Fest steht jedenfalls, dass der Fluchtstrom über die Balkan-Route und das östliche Mittelmeer praktisch versiegt ist. Den illegalen Einwanderern bleiben nach Europa jetzt nur die Routen über die arabischen Staaten Algerien, Libyen und damit eben das Mittelmeer und hochriskante Überfahrten. Enorme Gefahren birgt bei stürmischer See insbesondere die Route von Libyen aus, wie die jüngsten Unglücke mit Hunderten Ertrunkenen vor der italienischen Insel Lampedusa und vor Malta beweisen. Ohne Griechenlands neuen Grenzzaun in Nea Vyssa wären sie vielleicht noch am Leben. So wie Ojud und Yousouf.

* Aus: neues deutschland, Dienstag, 15. Oktober 2013


Das neue Libyen in alter Rolle

Die Flüchtlingspolitik der Gaddafi-Zeit setzt sich fort

Von Roland Etzel **


Nach der erneuten Flüchtlingstragödie im Mittelmeer hat Maltas Regierungschef Joseph Muscat eine »klare Strategie« der Europäischen Union in der Flüchtlingspolitik angemahnt. Muscat war am Sonntag aus Libyen zurückgekehrt, wo er mit seinem Amtskollegen Ali Seidan über dieses Problem konferiert hatte. Es ist allerdings höchst unklar, in welcher Hinsicht das EU-Mitgliedsland Malta die »klare Strategie« verstanden wissen möchte. Das maltesische Klagelied hört sich nicht danach an, dass Muscat nun die EU-Abschottungspolitik, brandmarken wollte, sondern mehr nach Missmut, mit der praktischen Durchführung der Drecksarbeit allein gelassen zu werden.

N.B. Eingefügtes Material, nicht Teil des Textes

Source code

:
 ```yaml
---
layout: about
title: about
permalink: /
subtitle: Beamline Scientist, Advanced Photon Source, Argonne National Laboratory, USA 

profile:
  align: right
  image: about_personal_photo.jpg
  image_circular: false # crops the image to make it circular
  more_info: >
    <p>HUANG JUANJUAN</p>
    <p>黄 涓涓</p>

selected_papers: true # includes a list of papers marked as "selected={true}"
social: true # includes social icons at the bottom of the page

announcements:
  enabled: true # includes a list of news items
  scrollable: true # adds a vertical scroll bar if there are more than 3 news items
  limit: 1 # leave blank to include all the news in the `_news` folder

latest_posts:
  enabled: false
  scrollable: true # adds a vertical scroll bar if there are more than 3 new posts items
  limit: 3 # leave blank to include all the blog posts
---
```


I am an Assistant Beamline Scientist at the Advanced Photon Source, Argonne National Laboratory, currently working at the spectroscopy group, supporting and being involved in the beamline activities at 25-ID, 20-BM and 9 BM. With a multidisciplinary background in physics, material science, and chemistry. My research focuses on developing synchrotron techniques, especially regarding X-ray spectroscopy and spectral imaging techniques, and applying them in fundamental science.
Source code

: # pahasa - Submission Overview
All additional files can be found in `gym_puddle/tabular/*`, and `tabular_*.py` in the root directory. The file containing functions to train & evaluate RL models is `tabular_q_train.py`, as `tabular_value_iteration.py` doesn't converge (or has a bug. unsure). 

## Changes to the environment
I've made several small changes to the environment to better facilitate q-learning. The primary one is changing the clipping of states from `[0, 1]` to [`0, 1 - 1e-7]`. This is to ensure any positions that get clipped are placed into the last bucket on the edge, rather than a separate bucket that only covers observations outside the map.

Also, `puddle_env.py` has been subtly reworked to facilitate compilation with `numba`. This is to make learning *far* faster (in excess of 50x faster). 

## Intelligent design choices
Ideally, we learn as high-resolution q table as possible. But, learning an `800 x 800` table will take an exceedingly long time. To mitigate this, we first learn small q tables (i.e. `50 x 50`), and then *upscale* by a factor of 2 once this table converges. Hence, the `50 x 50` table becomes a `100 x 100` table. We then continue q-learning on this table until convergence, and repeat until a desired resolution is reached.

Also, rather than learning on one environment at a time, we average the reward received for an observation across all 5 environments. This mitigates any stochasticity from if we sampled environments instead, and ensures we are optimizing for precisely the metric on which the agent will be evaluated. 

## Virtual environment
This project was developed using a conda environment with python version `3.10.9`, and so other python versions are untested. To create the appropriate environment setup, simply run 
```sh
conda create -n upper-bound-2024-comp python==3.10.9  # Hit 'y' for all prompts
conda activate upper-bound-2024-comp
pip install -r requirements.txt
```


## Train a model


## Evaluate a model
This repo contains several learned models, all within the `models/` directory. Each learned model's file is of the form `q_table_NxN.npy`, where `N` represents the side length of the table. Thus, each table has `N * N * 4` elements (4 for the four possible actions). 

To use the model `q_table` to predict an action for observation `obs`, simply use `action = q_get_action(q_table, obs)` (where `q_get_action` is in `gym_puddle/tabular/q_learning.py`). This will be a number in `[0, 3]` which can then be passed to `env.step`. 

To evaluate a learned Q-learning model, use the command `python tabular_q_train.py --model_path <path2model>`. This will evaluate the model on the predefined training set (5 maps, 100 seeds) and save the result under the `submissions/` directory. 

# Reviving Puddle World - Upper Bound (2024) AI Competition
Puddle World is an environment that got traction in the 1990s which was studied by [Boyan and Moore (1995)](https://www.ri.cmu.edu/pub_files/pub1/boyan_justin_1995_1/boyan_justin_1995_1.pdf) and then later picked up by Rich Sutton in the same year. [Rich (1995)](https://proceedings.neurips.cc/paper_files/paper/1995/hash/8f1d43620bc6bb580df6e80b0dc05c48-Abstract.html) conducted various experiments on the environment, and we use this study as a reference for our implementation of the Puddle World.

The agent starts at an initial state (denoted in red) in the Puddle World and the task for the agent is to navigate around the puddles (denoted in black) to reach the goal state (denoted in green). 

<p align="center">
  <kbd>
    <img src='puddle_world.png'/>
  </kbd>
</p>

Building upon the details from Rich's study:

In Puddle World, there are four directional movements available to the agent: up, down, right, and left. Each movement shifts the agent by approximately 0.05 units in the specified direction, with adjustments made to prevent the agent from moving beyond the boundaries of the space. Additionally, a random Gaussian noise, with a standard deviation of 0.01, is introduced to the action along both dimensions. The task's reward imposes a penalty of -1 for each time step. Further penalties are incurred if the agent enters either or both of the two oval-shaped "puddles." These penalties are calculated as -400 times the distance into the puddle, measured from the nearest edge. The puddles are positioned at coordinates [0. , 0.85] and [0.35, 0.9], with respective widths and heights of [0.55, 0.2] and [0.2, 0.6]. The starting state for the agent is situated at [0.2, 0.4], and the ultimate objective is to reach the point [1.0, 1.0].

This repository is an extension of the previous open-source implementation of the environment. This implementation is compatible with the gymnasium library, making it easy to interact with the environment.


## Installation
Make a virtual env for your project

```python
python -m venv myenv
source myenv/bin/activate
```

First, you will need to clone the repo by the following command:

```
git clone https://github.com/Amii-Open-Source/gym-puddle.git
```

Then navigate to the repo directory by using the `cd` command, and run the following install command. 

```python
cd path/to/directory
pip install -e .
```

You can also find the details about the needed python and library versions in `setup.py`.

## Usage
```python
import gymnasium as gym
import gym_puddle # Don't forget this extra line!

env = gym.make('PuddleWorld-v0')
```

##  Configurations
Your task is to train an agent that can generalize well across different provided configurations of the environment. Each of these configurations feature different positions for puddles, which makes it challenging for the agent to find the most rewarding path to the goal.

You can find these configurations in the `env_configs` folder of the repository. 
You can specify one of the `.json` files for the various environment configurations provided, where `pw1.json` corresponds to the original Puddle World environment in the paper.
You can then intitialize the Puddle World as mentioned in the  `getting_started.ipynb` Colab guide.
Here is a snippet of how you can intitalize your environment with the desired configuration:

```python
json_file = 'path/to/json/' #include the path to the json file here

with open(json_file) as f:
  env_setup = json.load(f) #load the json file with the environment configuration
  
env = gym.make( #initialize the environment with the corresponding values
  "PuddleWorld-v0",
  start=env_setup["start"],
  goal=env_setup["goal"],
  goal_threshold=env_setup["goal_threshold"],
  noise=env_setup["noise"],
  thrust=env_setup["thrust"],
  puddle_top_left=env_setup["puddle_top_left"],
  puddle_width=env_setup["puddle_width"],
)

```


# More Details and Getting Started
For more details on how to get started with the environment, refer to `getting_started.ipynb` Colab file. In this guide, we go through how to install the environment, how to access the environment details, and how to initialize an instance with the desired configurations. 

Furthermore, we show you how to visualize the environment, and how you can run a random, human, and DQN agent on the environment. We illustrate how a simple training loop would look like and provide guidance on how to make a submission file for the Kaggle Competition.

Noch weniger sprechen die Äußerungen seines libyschen Gesprächspartners Seidan für in der Zukunft günstigere Fluchtbedingungen von Libyen nach Norden. Die Überlebenden des neuerlichen Bootsunglücks im Mittelmeer Ende vergangener Woche waren nach eigener Aussage von libyschen Marinebooten beschossen worden. Dies hatte zum Tode von mindestens 30 der Passagiere geführt. Seidan jedenfalls verzichtete im Gegensatz zu manchem verantwortlichen EU-Politiker auf jegliche heuchlerische Einlassung.

Es sieht so aus, als sei die Verhinderung von Fluchten über das Mittelmeer von libyschem Boden aus die einzige außenpolitische Kontinuität aus der Zeit der Gaddafi-Herrschaft, der sich das neue Libyen verpflichtet fühlt. Der vor zwei Jahren nach einem NATO-Luftkrieg getötete Staatschef Muammar al-Gaddafi hatte mit der EU ein Abkommen geschlossen, das verkürzt lautete: Ihr zahlt, und ich halte euch afrikanische Flüchtlinge vom Leibe. Wie, muss euch nicht interessieren.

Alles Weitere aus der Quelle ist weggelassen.